What do otter babies eat?

Answered by Jeremy Urbaniak

Otter babies, also known as pups, have a diet that evolves as they grow and develop. Initially, when they are still blind and completely dependent on their mother, they rely solely on their mother’s milk for nourishment. This milk is rich in essential nutrients and provides them with all the sustenance they need during this early stage of their lives.

After about forty days, when their eyes have opened and they have become more active, otter pups start to venture out of their dens and explore their surroundings. At this point, their diet begins to expand beyond just milk. They start to consume solid food, mainly in the form of plants and small fish.

Vegetation becomes an important part of their diet, and they will often feed on aquatic plants such as water lilies, grasses, and reeds. These plants not only provide them with essential nutrients but also help in maintaining their dental health by acting as a natural toothbrush. Otters use their sharp teeth to tear and chew the vegetation, which helps keep their teeth clean and healthy.

In addition to plants, otter pups also start to consume small fish as they develop their hunting skills. They may catch and eat fish such as minnows, perch, and trout. These fish provide them with a good source of protein, which is important for their growth and development.

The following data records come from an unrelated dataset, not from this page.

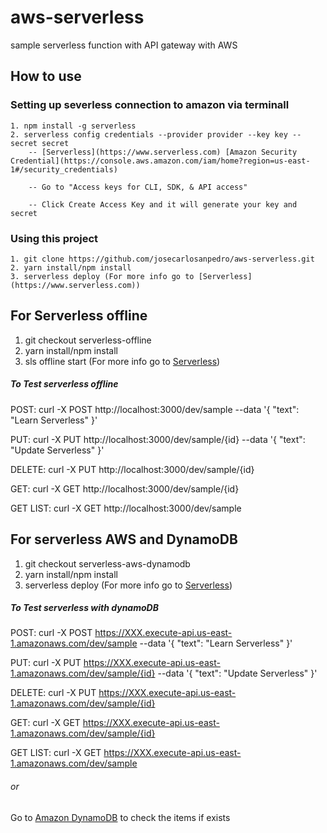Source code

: # aws-serverless

sample serverless function with API gateway with AWS

## How to use
  ### Setting up severless connection to amazon via terminall
    1. npm install -g serverless
    2. serverless config credentials --provider provider --key key --secret secret
        -- [Serverless](https://www.serverless.com) [Amazon Security Credential](https://console.aws.amazon.com/iam/home?region=us-east-1#/security_credentials)
        
        -- Go to "Access keys for CLI, SDK, & API access"
        
        -- Click Create Access Key and it will generate your key and secret
  ### Using this project 
    1. git clone https://github.com/josecarlosanpedro/aws-serverless.git
    2. yarn install/npm install
    3. serverless deploy (For more info go to [Serverless](https://www.serverless.com))

## For Serverless offline 
1. git checkout serverless-offline
2. yarn install/npm install
3. sls offline start (For more info go to [Serverless](https://www.serverless.com))

##### To Test serverless offline
POST: curl -X POST http://localhost:3000/dev/sample --data '{ "text": "Learn Serverless" }'

PUT: curl -X PUT http://localhost:3000/dev/sample/{id} --data '{ "text": "Update Serverless" }'

DELETE: curl -X PUT http://localhost:3000/dev/sample/{id}

GET: curl -X GET http://localhost:3000/dev/sample/{id}

GET LIST:  curl -X GET http://localhost:3000/dev/sample

## For serverless AWS and DynamoDB

1. git checkout serverless-aws-dynamodb
2. yarn install/npm install
3. serverless deploy (For more info go to [Serverless](https://www.serverless.com))

##### To Test serverless with dynamoDB
POST: curl -X POST https://XXX.execute-api.us-east-1.amazonaws.com/dev/sample --data '{ "text": "Learn Serverless" }'

PUT: curl -X PUT https://XXX.execute-api.us-east-1.amazonaws.com/dev/sample/{id} --data '{ "text": "Update Serverless" }'

DELETE: curl -X PUT https://XXX.execute-api.us-east-1.amazonaws.com/dev/sample/{id}

GET: curl -X GET https://XXX.execute-api.us-east-1.amazonaws.com/dev/sample/{id}

GET LIST:  curl -X GET https://XXX.execute-api.us-east-1.amazonaws.com/dev/sample

###### or

Go to [Amazon DynamoDB](https://console.aws.amazon.com/dynamodb/home?region=us-east-1#tables:selected=serverless-carlo-dev;tab=items) to check the items if exists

It is fascinating to note that some otter species, such as the Asian small-clawed otter, have a more diverse diet. They are known to be opportunistic feeders and may consume insects, crustaceans, mollusks, and even small mammals like frogs or mice. This adaptability allows them to thrive in various habitats and take advantage of available food sources.

Another interesting behavior observed in otters is their occasional tree climbing. While not all otter species exhibit this behavior, some, like the North American river otter, are known to climb trees. They may climb trees to access bird nests or to consume fruits and branches. This unique behavior demonstrates their versatility in finding food sources.

To summarize, otter babies initially rely on their mother’s milk for sustenance. As they grow, their diet expands to include a variety of foods such as plants and small fish. Some otter species may also consume insects, crustaceans, and small mammals. The occasional tree climbing behavior adds to their adaptability and allows them to access different food sources.